(Pictures paired with source code)
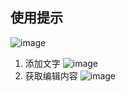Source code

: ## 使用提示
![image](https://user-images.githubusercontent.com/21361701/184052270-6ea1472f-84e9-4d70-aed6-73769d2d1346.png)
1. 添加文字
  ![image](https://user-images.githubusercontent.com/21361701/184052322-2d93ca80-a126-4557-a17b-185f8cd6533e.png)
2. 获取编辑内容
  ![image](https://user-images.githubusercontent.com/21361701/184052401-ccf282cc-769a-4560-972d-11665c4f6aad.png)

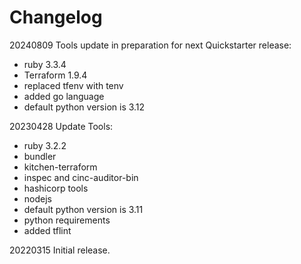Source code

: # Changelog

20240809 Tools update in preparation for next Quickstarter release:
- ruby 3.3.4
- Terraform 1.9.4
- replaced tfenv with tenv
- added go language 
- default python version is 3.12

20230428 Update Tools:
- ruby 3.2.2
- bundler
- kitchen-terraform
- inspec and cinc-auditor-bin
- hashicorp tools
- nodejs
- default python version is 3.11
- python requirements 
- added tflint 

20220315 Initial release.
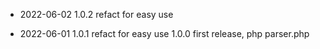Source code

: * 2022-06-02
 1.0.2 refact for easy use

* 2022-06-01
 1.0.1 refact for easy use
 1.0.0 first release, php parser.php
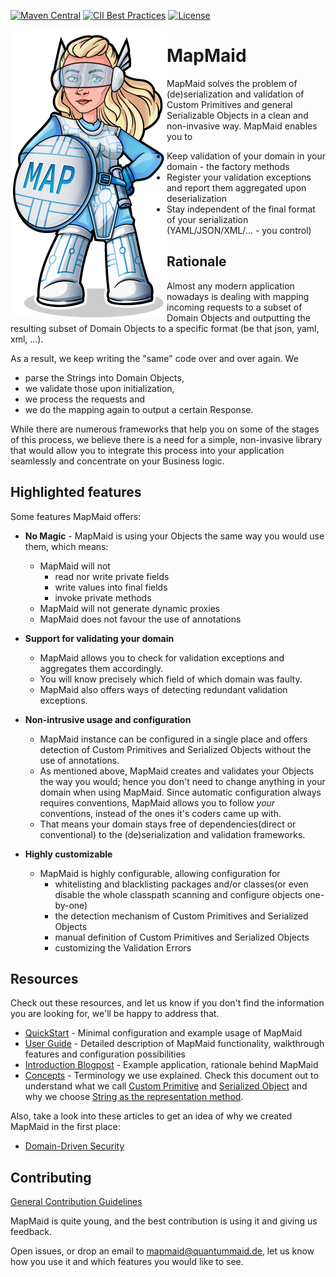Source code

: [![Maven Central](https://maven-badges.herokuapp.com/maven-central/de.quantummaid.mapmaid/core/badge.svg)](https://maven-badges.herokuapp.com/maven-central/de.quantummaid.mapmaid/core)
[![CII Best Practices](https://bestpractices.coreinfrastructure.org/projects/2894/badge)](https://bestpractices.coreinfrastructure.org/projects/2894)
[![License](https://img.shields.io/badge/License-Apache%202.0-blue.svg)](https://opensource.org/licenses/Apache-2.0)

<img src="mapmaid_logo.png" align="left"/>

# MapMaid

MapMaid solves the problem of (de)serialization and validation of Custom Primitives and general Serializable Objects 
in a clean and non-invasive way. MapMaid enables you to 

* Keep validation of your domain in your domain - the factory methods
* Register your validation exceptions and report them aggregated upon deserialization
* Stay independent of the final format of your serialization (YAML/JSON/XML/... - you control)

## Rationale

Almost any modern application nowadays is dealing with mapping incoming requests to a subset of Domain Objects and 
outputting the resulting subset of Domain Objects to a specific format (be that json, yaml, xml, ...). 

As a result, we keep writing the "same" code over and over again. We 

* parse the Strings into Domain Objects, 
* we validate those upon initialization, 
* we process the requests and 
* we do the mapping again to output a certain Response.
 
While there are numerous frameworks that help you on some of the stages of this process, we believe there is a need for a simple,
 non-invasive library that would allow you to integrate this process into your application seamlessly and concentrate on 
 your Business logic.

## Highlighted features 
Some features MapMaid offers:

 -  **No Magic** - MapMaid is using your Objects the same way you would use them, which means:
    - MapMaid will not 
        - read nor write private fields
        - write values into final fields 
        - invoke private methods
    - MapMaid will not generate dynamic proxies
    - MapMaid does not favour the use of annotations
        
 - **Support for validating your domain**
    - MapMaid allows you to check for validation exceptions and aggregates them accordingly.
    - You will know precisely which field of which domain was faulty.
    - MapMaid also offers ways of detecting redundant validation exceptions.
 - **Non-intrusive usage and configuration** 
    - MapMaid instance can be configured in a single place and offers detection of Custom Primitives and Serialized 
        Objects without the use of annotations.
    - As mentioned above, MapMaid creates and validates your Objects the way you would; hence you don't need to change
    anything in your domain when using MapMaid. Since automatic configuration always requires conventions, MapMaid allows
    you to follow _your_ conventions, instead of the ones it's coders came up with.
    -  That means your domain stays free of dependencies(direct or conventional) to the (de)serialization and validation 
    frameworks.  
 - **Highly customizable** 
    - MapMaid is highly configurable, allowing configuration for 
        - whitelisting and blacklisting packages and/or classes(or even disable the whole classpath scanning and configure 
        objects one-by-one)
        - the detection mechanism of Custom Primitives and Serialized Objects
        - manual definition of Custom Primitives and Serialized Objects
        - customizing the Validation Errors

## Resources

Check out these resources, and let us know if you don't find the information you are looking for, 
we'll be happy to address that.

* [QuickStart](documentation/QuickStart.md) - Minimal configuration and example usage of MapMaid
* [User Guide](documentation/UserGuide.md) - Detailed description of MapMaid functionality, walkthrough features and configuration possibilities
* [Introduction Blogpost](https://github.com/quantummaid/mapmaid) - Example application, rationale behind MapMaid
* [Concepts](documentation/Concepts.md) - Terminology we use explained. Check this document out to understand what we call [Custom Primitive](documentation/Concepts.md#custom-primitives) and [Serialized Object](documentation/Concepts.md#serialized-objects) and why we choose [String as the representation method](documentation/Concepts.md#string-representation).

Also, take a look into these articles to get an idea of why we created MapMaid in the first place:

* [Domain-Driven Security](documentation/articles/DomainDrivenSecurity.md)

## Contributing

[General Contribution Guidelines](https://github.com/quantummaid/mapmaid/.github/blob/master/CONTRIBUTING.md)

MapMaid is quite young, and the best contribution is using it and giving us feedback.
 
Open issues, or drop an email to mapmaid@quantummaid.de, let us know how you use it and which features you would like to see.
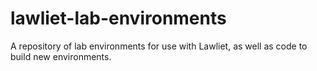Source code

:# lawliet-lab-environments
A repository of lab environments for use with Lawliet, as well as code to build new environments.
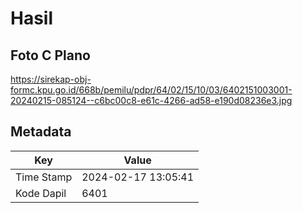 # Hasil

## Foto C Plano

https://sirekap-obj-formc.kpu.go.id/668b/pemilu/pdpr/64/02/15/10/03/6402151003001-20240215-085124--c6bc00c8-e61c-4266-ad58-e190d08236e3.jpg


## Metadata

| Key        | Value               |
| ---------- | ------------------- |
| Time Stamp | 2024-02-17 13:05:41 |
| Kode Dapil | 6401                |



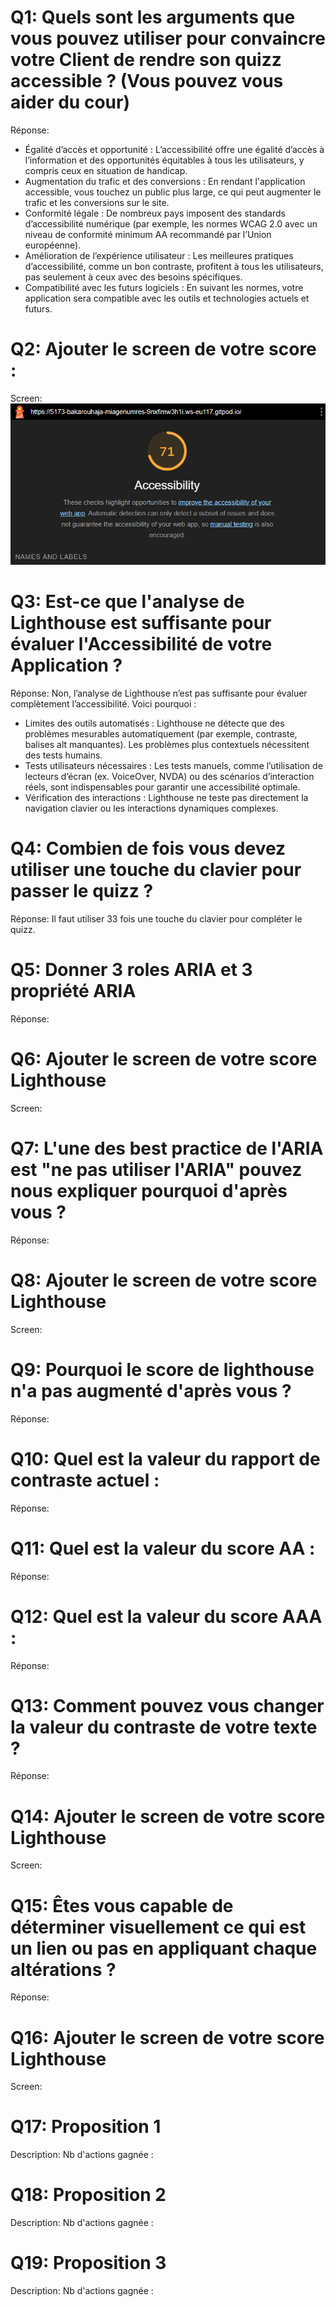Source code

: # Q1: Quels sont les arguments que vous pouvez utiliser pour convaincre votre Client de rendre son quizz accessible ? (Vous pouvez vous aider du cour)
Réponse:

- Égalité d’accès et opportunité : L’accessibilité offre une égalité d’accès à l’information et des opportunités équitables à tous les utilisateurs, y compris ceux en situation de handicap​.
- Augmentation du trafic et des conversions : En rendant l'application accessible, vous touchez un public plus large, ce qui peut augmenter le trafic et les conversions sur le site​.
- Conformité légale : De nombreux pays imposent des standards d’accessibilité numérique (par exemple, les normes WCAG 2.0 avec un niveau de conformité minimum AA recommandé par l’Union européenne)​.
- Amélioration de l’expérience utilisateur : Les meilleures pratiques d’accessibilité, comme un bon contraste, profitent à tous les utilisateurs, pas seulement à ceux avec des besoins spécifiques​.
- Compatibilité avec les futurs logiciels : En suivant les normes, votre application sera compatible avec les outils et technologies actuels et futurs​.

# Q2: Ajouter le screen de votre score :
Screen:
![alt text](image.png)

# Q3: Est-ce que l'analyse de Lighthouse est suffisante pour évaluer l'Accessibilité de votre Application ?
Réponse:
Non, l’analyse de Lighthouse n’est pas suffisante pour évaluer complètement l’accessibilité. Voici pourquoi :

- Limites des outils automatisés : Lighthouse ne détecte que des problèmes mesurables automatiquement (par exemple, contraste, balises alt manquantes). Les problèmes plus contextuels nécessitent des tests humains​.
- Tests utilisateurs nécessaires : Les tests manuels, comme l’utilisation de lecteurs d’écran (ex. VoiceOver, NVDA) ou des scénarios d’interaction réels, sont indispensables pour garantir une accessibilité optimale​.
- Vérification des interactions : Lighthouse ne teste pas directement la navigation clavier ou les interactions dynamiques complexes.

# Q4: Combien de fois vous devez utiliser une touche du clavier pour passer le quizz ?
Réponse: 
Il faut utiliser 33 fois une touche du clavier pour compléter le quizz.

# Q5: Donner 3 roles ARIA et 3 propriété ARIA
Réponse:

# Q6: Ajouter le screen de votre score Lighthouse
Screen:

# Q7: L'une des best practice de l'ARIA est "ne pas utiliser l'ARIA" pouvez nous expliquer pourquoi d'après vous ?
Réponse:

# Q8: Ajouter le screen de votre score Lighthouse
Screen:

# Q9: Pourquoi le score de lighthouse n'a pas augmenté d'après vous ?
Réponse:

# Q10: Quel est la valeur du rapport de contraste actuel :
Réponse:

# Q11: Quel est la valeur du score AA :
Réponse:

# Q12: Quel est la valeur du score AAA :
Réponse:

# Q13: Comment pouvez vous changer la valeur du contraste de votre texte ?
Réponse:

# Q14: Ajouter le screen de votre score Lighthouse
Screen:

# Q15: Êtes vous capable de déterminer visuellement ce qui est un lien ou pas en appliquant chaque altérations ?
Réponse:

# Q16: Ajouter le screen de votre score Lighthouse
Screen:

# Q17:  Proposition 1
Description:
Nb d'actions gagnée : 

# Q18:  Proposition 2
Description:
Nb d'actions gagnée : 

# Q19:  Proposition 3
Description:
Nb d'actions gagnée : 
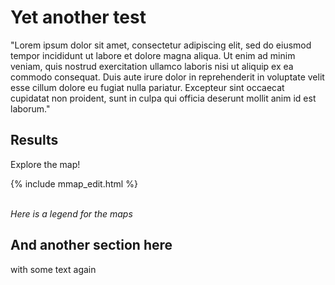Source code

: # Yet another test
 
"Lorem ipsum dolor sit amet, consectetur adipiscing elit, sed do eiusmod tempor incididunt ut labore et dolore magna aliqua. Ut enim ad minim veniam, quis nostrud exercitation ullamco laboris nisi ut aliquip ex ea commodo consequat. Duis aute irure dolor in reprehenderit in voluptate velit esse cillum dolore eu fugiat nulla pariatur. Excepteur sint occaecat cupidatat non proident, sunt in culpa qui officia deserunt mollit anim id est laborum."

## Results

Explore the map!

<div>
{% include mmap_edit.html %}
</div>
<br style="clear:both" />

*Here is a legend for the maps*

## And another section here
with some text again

● **TRY IT**: A copy of each line in the data above that holds the string "contraste" is needed.

● **PROBLEM SOLUTION**:
- Amélioration de l’expérience utilisateur : Les meilleures pratiques d’accessibilité, comme un bon contraste, profitent à tous les utilisateurs, pas seulement à ceux avec des besoins spécifiques​.
- Limites des outils automatisés : Lighthouse ne détecte que des problèmes mesurables automatiquement (par exemple, contraste, balises alt manquantes). Les problèmes plus contextuels nécessitent des tests humains​.
# Q10: Quel est la valeur du rapport de contraste actuel :
# Q13: Comment pouvez vous changer la valeur du contraste de votre texte ?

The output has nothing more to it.